Before this I’d never read a Robert Harris book, I’d seen the film “The Ghost Writer” an adaptation of his book “The Ghost” with Ewan McGregor, Pierce Brosnan and Kim Cattrall and after seeing it, was kicking myself for not reading the book before hand. This is Harris’s ninth book of fiction which includes the afore mentioned The Ghost plus Fatherland, Enigma, Archangel, Pompeii, Imperium, Lustrum and The Fear Index. He’s written five books of non-fiction on subjects such as Hitler, Neil Kinnock, the media and the Falkland’s crisis and co – authored a book on the history of chemical and biological warfare with  BBC current affairs presenter Jeremy Paxman. Harris is married to the author Gill Hornby , the sister of Nick Hornby.



When it was initially recommended for the book group, even the chooser had some slight reservation about its length and suitability for a book group read. There are no real hard and fast rules about books for book groups, each to there own. But it has to be practical to be able to read the book in the time between meetings most groups meet month to month although some may make it shorter due to being made up solely of housewives or retired members, who might have a bit more time on their hands. Although that said, I respect that housewives lead very busy lives too and are not spending their days sipping latté’s, watching daytime TV and reading.

One of the group, bought the audio version, due to difficulties in sourcing a copy (I can assure you it is quite widely available) and said it was the best way to read it as the narrator David Rintoul really brought it to life with his pronunciation of the French names and place names.

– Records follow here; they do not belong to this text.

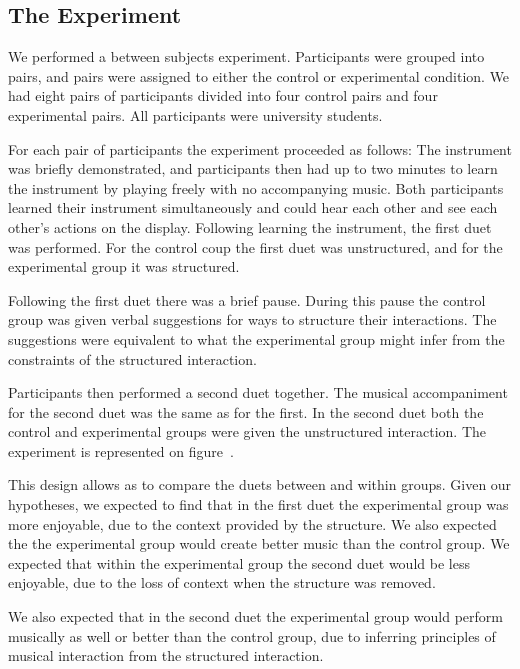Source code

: \documentclass{article}
\begin{document}
\subsection{The Experiment}
We performed a between subjects experiment.  Participants were grouped into pairs, and pairs were assigned to either the control or experimental condition.  We had eight pairs of participants divided into four control pairs and four experimental pairs. All participants were university students.

For each pair of participants the experiment proceeded as follows: The instrument was briefly demonstrated, and participants then had up to two minutes to learn the instrument by playing freely with no accompanying music.  Both participants learned their instrument simultaneously and could hear each other and see each other's actions on the display.  Following learning the instrument, the first duet was performed.  For the control coup the first duet was unstructured, and for the experimental group it was structured.
 
Following the first duet there was a brief pause.  During this pause the control group was given verbal suggestions for ways to structure their interactions.  The suggestions were equivalent to what the experimental group might infer from the constraints of the structured interaction.

Participants then performed a second duet together.  The musical accompaniment for the second duet was the same as for the first.  In the second duet both the control and experimental groups were given the unstructured interaction. The experiment is represented on figure~\cite{experiment}.

This design allows as to compare the duets between and within groups.  Given our hypotheses, we expected to find that in the first duet the experimental group was more enjoyable, due to the context provided by the structure. We also expected the the experimental group would create better music than the control group. We expected that within the experimental group the second duet would be less enjoyable, due to the loss of context when the structure was removed.  

We also expected that in the second duet the experimental group would perform musically as well or better than the control group, due to inferring principles of musical interaction from the structured interaction.
\end{document}
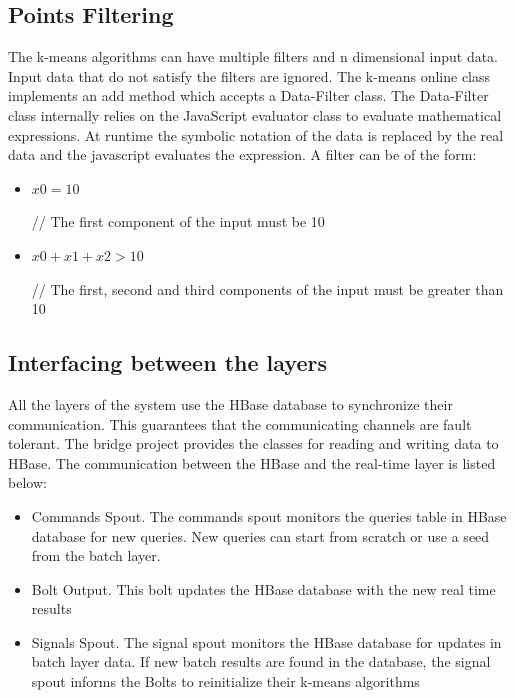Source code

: \documentclass{lmproj}
\begin{document}
\subsection{Points Filtering}

The k-means algorithms can have multiple filters and n dimensional input data. Input data that do not satisfy the filters are ignored. The k-means online class implements an add method which accepts a Data-Filter class. The Data-Filter class internally relies on the JavaScript evaluator class to evaluate mathematical expressions. At runtime the symbolic notation of the data is replaced by the real data and the javascript evaluates the expression. A filter can be of the form:

 \begin{itemize}
 	\item
 	\begin{minipage}[t]{0.3\linewidth}
 		$x0 = 10$
 	\end{minipage}%
 	\begin{minipage}{.7\linewidth}
		// The first component of the input must be 10
 	\end{minipage}
 
 
 	\item
 	\begin{minipage}[t]{0.3\linewidth}
	 	$x0 + x1 + x2 > 10$
 	\end{minipage}%
 	\begin{minipage}{.7\linewidth}
 		// The first, second and third components of the input must be greater than 10
 	\end{minipage}
 \end{itemize}


\subsection{Interfacing between the layers}

All the layers of the system use the HBase database to synchronize their communication. This guarantees that the communicating channels are fault tolerant. The bridge project provides the classes for reading and writing data to HBase. The communication between the HBase and the real-time layer is listed below:

\begin{itemize}
	\item Commands Spout. The commands spout monitors the queries table in HBase database for new queries.  New queries can start from scratch or use a seed from the batch layer. 
	\item Bolt Output. This bolt updates the HBase database with the new real time results
	\item Signals Spout. The signal spout monitors the HBase database for updates in batch layer data. If new batch results are found in the database, the signal spout informs the Bolts to reinitialize their k-means algorithms 
\end{itemize}
\end{document}
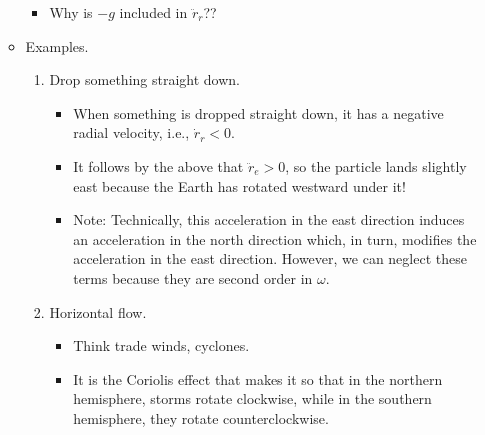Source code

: \documentclass[../notes.tex]{subfiles}
\begin{document}
\begin{itemize}
\begin{itemize}
\begin{itemize}
            \item Why is $-g$ included in $\ddot{r}_r$??
        \end{itemize}
        \item Examples.
        \begin{enumerate}
            \item Drop something straight down.
            \begin{itemize}
                \item When something is dropped straight down, it has a negative radial velocity, i.e., $\dot{r}_r<0$.
                \item It follows by the above that $\ddot{r}_e>0$, so the particle lands slightly east because the Earth has rotated westward under it!
                \item Note: Technically, this acceleration in the east direction induces an acceleration in the north direction which, in turn, modifies the acceleration in the east direction. However, we can neglect these terms because they are second order in $\omega$.
            \end{itemize}
            \item Horizontal flow.
            \begin{itemize}
                \item Think trade winds, cyclones.
                \item It is the Coriolis effect that makes it so that in the northern hemisphere, storms rotate clockwise, while in the southern hemisphere, they rotate counterclockwise.
            \end{itemize}
        \end{enumerate}
    \end{itemize}
\end{itemize}
\end{document}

An Officer and a Spy takes a long drawn out piece of French history and turns it into an engrossing page turner. Another member of the group read it over the Easter weekend just gone, that’s almost 500 pages in four days. Personally, I had the book finished with a week to spare before book group. Evidence, if it was needed, that this book really hooks the reader from the first page to the four hundred and seventy ninth with its gripping narrative, cast of well drawn characters and tension filled story-line.

In the past I’ve often berated books for being over crowded with characters, but in this book, Harris’s skilled penmanship makes sure that they don’t detract from the story-line and the role of the main character Piquart. It takes a certain skill to make a piece of history tantalizing and Harris is a master at this having done it numerous times before, for example creating an alternative ending to the Second World War as a basis for a detective novel in Fatherland. Similarly Pompeii is used as the setting of  a thriller set days before the eruption, Enigma is set around the code breakers of Bletchley in WWII and Archangel a mystery around the death of Stalin and his apparent heir.

Just researching these other titles for this piece has me salivating Fear Indexover them. Only the other day I discovered a friend had given me a copy of Harris’s 2011 book The Fear Index. This will definitely be moved up the bedside locker TBR pile and may even accompany me on a weeks hiking in the Derbyshire Peak District later this year.

They say the past is another country; it may be set in another country in this book. But Harris makes it very real and one of the best history lessons I’ve had in a while, sorry Mr. Walsh. So take my advice, hop on your bike and pedal to the shops for a copy of this book, some croissants and French roast coffee. Then lock the door, dig out your favourite beret and settle in for an amazing read that will leave you breathless even before the Tour De France starts.